- WORK ITEM -
In how many lines of the data below does the word "terminal" appear? Reply with the number and nothing more.

- MATERIAL FOR THE TASK -

##########

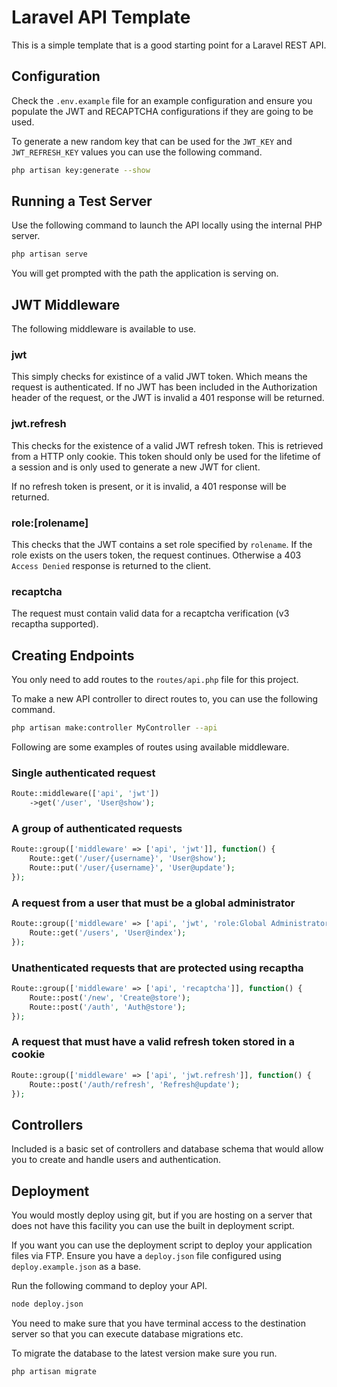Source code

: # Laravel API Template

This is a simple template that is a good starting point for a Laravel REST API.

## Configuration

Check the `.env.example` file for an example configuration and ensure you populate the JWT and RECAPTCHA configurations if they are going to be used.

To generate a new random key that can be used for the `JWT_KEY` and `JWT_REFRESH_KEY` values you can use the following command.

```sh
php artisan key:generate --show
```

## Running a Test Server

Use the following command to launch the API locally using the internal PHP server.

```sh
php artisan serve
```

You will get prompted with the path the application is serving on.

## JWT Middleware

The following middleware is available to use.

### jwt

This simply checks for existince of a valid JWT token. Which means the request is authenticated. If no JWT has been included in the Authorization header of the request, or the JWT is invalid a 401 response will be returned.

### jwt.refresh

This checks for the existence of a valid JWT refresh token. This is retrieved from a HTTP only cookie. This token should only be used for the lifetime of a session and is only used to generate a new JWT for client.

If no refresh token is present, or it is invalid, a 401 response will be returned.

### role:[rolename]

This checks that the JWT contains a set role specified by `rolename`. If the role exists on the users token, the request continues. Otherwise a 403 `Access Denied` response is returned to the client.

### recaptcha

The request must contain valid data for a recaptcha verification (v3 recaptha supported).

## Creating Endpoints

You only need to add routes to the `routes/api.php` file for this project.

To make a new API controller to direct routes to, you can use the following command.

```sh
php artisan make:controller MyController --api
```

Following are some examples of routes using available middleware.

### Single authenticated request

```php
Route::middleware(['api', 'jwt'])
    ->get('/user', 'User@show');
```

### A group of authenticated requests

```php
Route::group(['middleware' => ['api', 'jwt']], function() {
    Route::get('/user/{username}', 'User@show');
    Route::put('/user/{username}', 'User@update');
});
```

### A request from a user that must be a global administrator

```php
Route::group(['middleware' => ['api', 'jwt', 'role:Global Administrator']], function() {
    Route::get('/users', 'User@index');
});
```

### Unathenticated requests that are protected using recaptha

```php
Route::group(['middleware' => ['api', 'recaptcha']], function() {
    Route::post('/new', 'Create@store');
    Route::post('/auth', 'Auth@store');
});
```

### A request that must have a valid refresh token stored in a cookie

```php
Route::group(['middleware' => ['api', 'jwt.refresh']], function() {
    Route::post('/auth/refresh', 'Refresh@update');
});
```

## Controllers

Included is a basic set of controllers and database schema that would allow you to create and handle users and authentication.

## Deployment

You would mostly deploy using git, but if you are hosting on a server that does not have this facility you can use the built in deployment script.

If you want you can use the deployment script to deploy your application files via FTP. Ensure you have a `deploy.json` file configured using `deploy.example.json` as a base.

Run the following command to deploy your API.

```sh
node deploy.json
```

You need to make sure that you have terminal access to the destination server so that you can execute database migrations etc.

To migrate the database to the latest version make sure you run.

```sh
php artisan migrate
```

##########

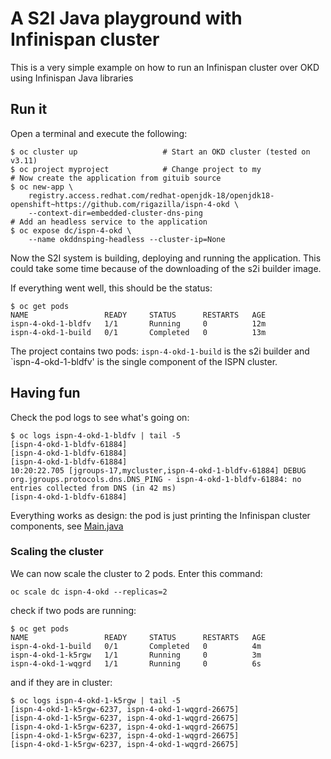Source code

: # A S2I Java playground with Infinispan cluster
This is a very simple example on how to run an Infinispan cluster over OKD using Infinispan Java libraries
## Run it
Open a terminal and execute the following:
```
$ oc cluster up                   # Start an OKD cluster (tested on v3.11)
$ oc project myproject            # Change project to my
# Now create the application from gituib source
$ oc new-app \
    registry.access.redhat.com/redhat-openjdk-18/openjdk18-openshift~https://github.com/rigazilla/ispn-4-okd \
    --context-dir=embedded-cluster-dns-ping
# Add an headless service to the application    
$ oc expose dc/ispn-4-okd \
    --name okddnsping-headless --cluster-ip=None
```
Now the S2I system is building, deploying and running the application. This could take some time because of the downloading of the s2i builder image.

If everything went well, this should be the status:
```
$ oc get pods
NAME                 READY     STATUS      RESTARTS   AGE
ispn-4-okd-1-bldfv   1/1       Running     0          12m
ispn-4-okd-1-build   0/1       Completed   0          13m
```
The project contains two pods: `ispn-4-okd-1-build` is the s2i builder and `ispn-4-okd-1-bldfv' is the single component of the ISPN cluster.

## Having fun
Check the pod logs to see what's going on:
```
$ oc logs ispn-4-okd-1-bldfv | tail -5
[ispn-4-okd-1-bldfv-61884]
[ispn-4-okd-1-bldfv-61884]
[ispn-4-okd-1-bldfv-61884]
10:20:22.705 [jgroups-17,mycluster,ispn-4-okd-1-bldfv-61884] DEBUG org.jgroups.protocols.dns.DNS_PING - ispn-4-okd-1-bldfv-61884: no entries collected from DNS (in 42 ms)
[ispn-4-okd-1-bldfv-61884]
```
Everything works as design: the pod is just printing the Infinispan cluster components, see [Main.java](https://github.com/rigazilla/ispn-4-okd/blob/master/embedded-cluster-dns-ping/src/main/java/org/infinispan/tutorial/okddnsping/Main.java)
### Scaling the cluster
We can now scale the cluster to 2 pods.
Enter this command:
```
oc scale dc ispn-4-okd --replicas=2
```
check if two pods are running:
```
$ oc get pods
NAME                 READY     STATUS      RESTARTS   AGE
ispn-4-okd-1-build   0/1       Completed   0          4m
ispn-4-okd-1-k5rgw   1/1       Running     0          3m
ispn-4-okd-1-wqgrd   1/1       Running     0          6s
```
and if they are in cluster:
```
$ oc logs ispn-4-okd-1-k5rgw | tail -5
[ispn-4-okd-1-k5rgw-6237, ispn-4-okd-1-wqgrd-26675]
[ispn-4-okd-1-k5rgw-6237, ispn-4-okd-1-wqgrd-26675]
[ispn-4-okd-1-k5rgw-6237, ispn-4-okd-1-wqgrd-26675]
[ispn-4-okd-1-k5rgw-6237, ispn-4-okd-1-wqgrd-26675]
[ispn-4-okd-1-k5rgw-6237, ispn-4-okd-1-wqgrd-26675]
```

##########

- ANSWER BOX -
2